• ASSIGNED TASK:
In the material below, please retype the lines from the very first through the one with "## Documentation", exactly and without pictures.

*** INFORMATION GIVEN ***

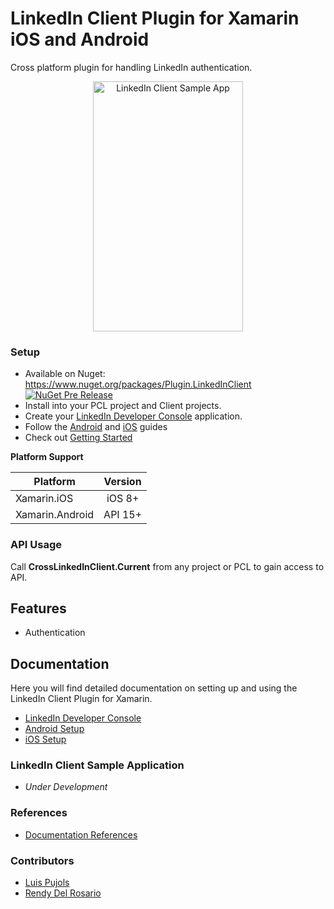 # LinkedIn Client Plugin for Xamarin iOS and Android

Cross platform plugin for handling LinkedIn authentication.

<p align="center">
<img src="https://github.com/CrossGeeks/LinkedInClientPlugin/blob/master/LinkedInClient/images/linkedinclient.gif" height="400" width="240" title="LinkedIn Client Sample App"/>
</p>

### Setup
* Available on Nuget: https://www.nuget.org/packages/Plugin.LinkedInClient
[![NuGet Pre Release](https://img.shields.io/nuget/vpre/Plugin.LinkedInClient.svg?label=NuGet)](https://www.nuget.org/packages/Plugin.LinkedInClient)
* Install into your PCL project and Client projects.
* Create your [LinkedIn Developer Console](LinkedInClient/docs/LinkedInDeveloperConsoleSetup.md) application.
* Follow the [Android](LinkedInClient/docs/AndroidSetup.md) and [iOS](LinkedInClient/docs/iOSSetup.md) guides
* Check out [Getting Started](LinkedInClient/docs/GettingStarted.md)

**Platform Support**

|Platform|Version|
| ------------------- | :------------------: |
|Xamarin.iOS|iOS 8+|
|Xamarin.Android|API 15+|

### API Usage

Call **CrossLinkedInClient.Current** from any project or PCL to gain access to API.

## Features

- Authentication

## Documentation

Here you will find detailed documentation on setting up and using the LinkedIn Client Plugin for Xamarin.

* [LinkedIn Developer Console](LinkedInClient/docs/LinkedInDeveloperConsoleSetup.md)
* [Android Setup](LinkedInClient/docs/AndroidSetup.md)
* [iOS Setup](LinkedInClient/docs/iOSSetup.md)

### LinkedIn Client Sample Application
* *Under Development*

### References
* [Documentation References](LinkedInClient/docs/References.md)

### Contributors

* [Luis Pujols](https://github.com/pujolsluis)
* [Rendy Del Rosario](https://github.com/rdelrosario)
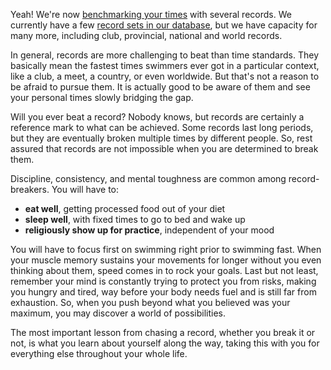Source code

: Yeah! We're now [benchmarking your times](/) with several records. We currently have a few [record sets in our database](/times/records), but we have capacity for many more, including club, provincial, national and world records.

In general, records are more challenging to beat than time standards. They basically mean the fastest times swimmers ever got in a particular context, like a club, a meet, a country, or even worldwide. But that's not a reason to be afraid to pursue them. It is actually good to be aware of them and see your personal times slowly bridging the gap.

Will you ever beat a record? Nobody knows, but records are certainly a reference mark to what can be achieved. Some records last long periods, but they are eventually broken multiple times by different people. So, rest assured that records are not impossible when you are determined to break them.

Discipline, consistency, and mental toughness are common among record-breakers. You will have to:

- **eat well**, getting processed food out of your diet
- **sleep well**, with fixed times to go to bed and wake up
- **religiously show up for practice**, independent of your mood

You will have to focus first on swimming right prior to swimming fast. When your muscle memory sustains your movements for longer without you even thinking about them, speed comes in to rock your goals. Last but not least, remember your mind is constantly trying to protect you from risks, making you hungry and tired, way before your body needs fuel and is still far from exhaustion. So, when you push beyond what you believed was your maximum, you may discover a world of possibilities.

The most important lesson from chasing a record, whether you break it or not, is what you learn about yourself along the way, taking this with you for everything else throughout your whole life.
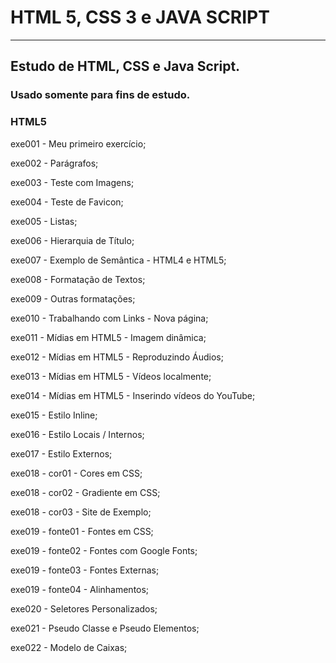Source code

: # HTML 5, CSS 3 e JAVA SCRIPT
<hr>

<h2>Estudo de HTML, CSS e Java Script.</h2>
<h3>Usado somente para fins de estudo.</h3>

<h3>HTML5</h3>
<p>exe001 - Meu primeiro exercício;</p>
<p>exe002 - Parágrafos;</p>
<p>exe003 - Teste com Imagens;</p>
<p>exe004 - Teste de Favicon;</p>
<p>exe005 - Listas;</p>
<p>exe006 - Hierarquia de Título;</p>
<p>exe007 - Exemplo de Semântica - HTML4 e HTML5;</p>
<p>exe008 - Formatação de Textos;</p>
<p>exe009 - Outras formatações;</p>
<p>exe010 - Trabalhando com Links - Nova página;</p>
<p>exe011 - Mídias em HTML5 - Imagem dinâmica;</p>
<p>exe012 - Mídias em HTML5 - Reproduzindo Áudios;</p>
<p>exe013 - Mídias em HTML5 - Vídeos localmente;</p>
<p>exe014 - Mídias em HTML5 - Inserindo vídeos do YouTube;</p>
<p>exe015 - Estilo Inline;</p>
<p>exe016 - Estilo Locais / Internos;</p>
<p>exe017 - Estilo Externos;</p>
<p>exe018 - cor01 - Cores em CSS;</p>
<p>exe018 - cor02 - Gradiente em CSS;</p>
<p>exe018 - cor03 - Site de Exemplo;</p>
<p>exe019 - fonte01 - Fontes em CSS;</p>
<p>exe019 - fonte02 - Fontes com Google Fonts;</p>
<p>exe019 - fonte03 - Fontes Externas;</p>
<p>exe019 - fonte04 - Alinhamentos;</p>
<p>exe020 - Seletores Personalizados;</p>
<p>exe021 - Pseudo Classe e Pseudo Elementos;</p>
<p>exe022 - Modelo de Caixas;</p>
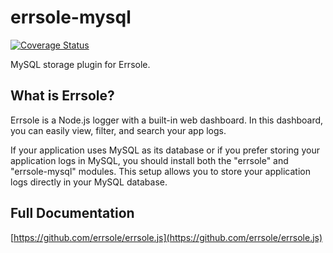 # errsole-mysql 
<a href="https://coveralls.io/github/errsole/errsole.js"><img src="https://coveralls.io/repos/github/errsole/errsole.js/badge.svg" alt="Coverage Status" /></a>


MySQL storage plugin for Errsole. 

## What is Errsole?

Errsole is a Node.js logger with a built-in web dashboard. In this dashboard, you can easily view, filter, and search your app logs.

If your application uses MySQL as its database or if you prefer storing your application logs in MySQL, you should install both the "errsole" and "errsole-mysql" modules. This setup allows you to store your application logs directly in your MySQL database.

## Full Documentation

[https://github.com/errsole/errsole.js](https://github.com/errsole/errsole.js)
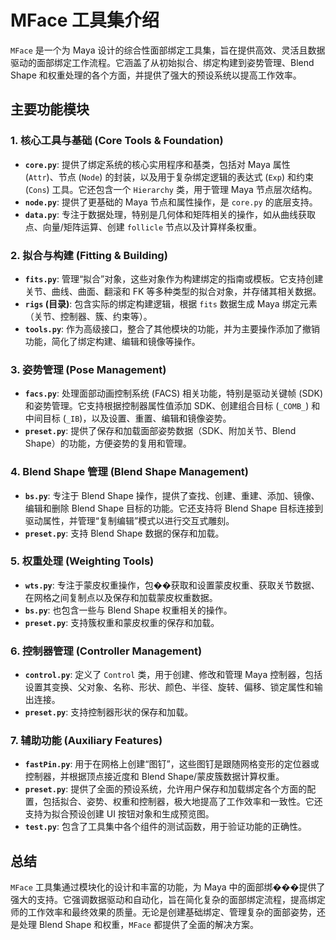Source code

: # MFace 工具集介绍

`MFace` 是一个为 Maya 设计的综合性面部绑定工具集，旨在提供高效、灵活且数据驱动的面部绑定工作流程。它涵盖了从初始拟合、绑定构建到姿势管理、Blend Shape 和权重处理的各个方面，并提供了强大的预设系统以提高工作效率。

## 主要功能模块

### 1. 核心工具与基础 (Core Tools & Foundation)
*   **`core.py`**: 提供了绑定系统的核心实用程序和基类，包括对 Maya 属性 (`Attr`)、节点 (`Node`) 的封装，以及用于复杂绑定逻辑的表达式 (`Exp`) 和约束 (`Cons`) 工具。它还包含一个 `Hierarchy` 类，用于管理 Maya 节点层次结构。
*   **`node.py`**: 提供了更基础的 Maya 节点和属性操作，是 `core.py` 的底层支持。
*   **`data.py`**: 专注于数据处理，特别是几何体和矩阵相关的操作，如从曲线获取点、向量/矩阵运算、创建 `follicle` 节点以及计算样条权重。

### 2. 拟合与构建 (Fitting & Building)
*   **`fits.py`**: 管理“拟合”对象，这些对象作为构建绑定的指南或模板。它支持创建关节、曲线、曲面、翻滚和 FK 等多种类型的拟合对象，并存储其相关数据。
*   **`rigs` (目录)**: 包含实际的绑定构建逻辑，根据 `fits` 数据生成 Maya 绑定元素（关节、控制器、簇、约束等）。
*   **`tools.py`**: 作为高级接口，整合了其他模块的功能，并为主要操作添加了撤销功能，简化了绑定构建、编辑和镜像等操作。

### 3. 姿势管理 (Pose Management)
*   **`facs.py`**: 处理面部动画控制系统 (FACS) 相关功能，特别是驱动关键帧 (SDK) 和姿势管理。它支持根据控制器属性值添加 SDK、创建组合目标 (`_COMB_`) 和中间目标 (`_IB`)，以及设置、重置、编辑和镜像姿势。
*   **`preset.py`**: 提供了保存和加载面部姿势数据（SDK、附加关节、Blend Shape）的功能，方便姿势的复用和管理。

### 4. Blend Shape 管理 (Blend Shape Management)
*   **`bs.py`**: 专注于 Blend Shape 操作，提供了查找、创建、重建、添加、镜像、编辑和删除 Blend Shape 目标的功能。它还支持将 Blend Shape 目标连接到驱动属性，并管理“复制编辑”模式以进行交互式雕刻。
*   **`preset.py`**: 支持 Blend Shape 数据的保存和加载。

### 5. 权重处理 (Weighting Tools)
*   **`wts.py`**: 专注于蒙皮权重操作，包��获取和设置蒙皮权重、获取关节数据、在网格之间复制点以及保存和加载蒙皮权重数据。
*   **`bs.py`**: 也包含一些与 Blend Shape 权重相关的操作。
*   **`preset.py`**: 支持簇权重和蒙皮权重的保存和加载。

### 6. 控制器管理 (Controller Management)
*   **`control.py`**: 定义了 `Control` 类，用于创建、修改和管理 Maya 控制器，包括设置其变换、父对象、名称、形状、颜色、半径、旋转、偏移、锁定属性和输出连接。
*   **`preset.py`**: 支持控制器形状的保存和加载。

### 7. 辅助功能 (Auxiliary Features)
*   **`fastPin.py`**: 用于在网格上创建“图钉”，这些图钉是跟随网格变形的定位器或控制器，并根据顶点接近度和 Blend Shape/蒙皮簇数据计算权重。
*   **`preset.py`**: 提供了全面的预设系统，允许用户保存和加载绑定各个方面的配置，包括拟合、姿势、权重和控制器，极大地提高了工作效率和一致性。它还支持为拟合预设创建 UI 按钮对象和生成预览图。
*   **`test.py`**: 包含了工具集中各个组件的测试函数，用于验证功能的正确性。

## 总结

`MFace` 工具集通过模块化的设计和丰富的功能，为 Maya 中的面部绑���提供了强大的支持。它强调数据驱动和自动化，旨在简化复杂的面部绑定流程，提高绑定师的工作效率和最终效果的质量。无论是创建基础绑定、管理复杂的面部姿势，还是处理 Blend Shape 和权重，`MFace` 都提供了全面的解决方案。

***

• ANSWER FOR THE TASK:
 # LinkedIn Client Plugin for Xamarin iOS and Android

Cross platform plugin for handling LinkedIn authentication.

<p align="center">
<img src="https://github.com/CrossGeeks/LinkedInClientPlugin/blob/master/LinkedInClient/images/linkedinclient.gif" height="400" width="240" title="LinkedIn Client Sample App"/>
</p>

### Setup
* Available on Nuget: https://www.nuget.org/packages/Plugin.LinkedInClient
[![NuGet Pre Release](https://img.shields.io/nuget/vpre/Plugin.LinkedInClient.svg?label=NuGet)](https://www.nuget.org/packages/Plugin.LinkedInClient)
* Install into your PCL project and Client projects.
* Create your [LinkedIn Developer Console](LinkedInClient/docs/LinkedInDeveloperConsoleSetup.md) application.
* Follow the [Android](LinkedInClient/docs/AndroidSetup.md) and [iOS](LinkedInClient/docs/iOSSetup.md) guides
* Check out [Getting Started](LinkedInClient/docs/GettingStarted.md)

**Platform Support**

|Platform|Version|
| ------------------- | :------------------: |
|Xamarin.iOS|iOS 8+|
|Xamarin.Android|API 15+|

### API Usage

Call **CrossLinkedInClient.Current** from any project or PCL to gain access to API.

## Features

- Authentication

## Documentation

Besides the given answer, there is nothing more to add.